Considerable debate has also focused on J. Gordon Whitehead, the McGill student who supposedly delivered the potentially fatal gut punches in Houdini’s Montreal dressing room. In the 2005 book “The Man Who Killed Houdini,” author Don Bell floated a theory that Whitehead may have been in league with the Spiritualists, some of whom had previously threatened to kill Houdini or have him beaten up. Bell concluded that there was not enough evidence to connect Whitehead to any kind of criminal plot, but others have argued that he was an enemy agent who stalked Houdini during the magician’s time in Montreal.

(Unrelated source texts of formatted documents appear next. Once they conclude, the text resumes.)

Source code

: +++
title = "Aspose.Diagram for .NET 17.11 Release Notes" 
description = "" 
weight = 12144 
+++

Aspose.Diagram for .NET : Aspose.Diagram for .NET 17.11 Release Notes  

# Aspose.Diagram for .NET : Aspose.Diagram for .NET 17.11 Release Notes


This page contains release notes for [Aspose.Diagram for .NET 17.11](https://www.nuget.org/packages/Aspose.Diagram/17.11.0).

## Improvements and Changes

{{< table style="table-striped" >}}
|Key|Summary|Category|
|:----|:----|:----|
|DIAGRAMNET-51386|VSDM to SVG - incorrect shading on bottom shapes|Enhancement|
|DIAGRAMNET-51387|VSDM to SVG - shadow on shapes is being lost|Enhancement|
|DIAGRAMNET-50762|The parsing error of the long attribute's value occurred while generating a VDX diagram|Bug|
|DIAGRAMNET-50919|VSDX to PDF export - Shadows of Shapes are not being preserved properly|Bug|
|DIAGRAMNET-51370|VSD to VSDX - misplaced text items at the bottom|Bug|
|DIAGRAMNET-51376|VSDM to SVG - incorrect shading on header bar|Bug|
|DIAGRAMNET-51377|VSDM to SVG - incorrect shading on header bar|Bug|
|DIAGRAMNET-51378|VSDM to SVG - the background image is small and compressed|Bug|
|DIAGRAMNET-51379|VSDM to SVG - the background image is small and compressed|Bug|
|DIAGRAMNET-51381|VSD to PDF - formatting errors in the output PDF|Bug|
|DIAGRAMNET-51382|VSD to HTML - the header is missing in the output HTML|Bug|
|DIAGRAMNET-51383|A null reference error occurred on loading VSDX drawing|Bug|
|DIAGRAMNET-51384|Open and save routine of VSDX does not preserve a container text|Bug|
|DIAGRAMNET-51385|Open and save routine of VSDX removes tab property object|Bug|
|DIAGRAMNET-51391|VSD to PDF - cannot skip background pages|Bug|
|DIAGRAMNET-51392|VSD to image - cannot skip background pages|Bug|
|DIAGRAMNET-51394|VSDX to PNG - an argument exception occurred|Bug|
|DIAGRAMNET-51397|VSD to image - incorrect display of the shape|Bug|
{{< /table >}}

The true cause of Houdini’s demise may never be known for sure, but the majority of scholars tend to dismiss the murder theories as mere speculation. For them, the more pressing question is whether Houdini’s ruptured appendix had any connection to the stomach blows he received a few days earlier. While the evidence shows that such a condition is indeed possible, many consider it more likely that Whitehead’s punches simply caused Houdini to ignore an already existing case of appendicitis. By the time the magician finally sought out treatment, the theory goes, it was already too late.
Interestingly, perhaps the most sought after source for information about Houdini’s death is none other than Houdini himself. In what amounted to his ultimate test of the Spiritualists’ claims, the magician promised his wife Bess that he would try to communicate with her from beyond the grave. Bess went on to hold an annual “Houdini séance” for ten years before finally abandoning the search in 1936. Fans and fellow magicians have since made the séance a Halloween tradition, but thus far, the great Houdini’s ghost has refused to speak.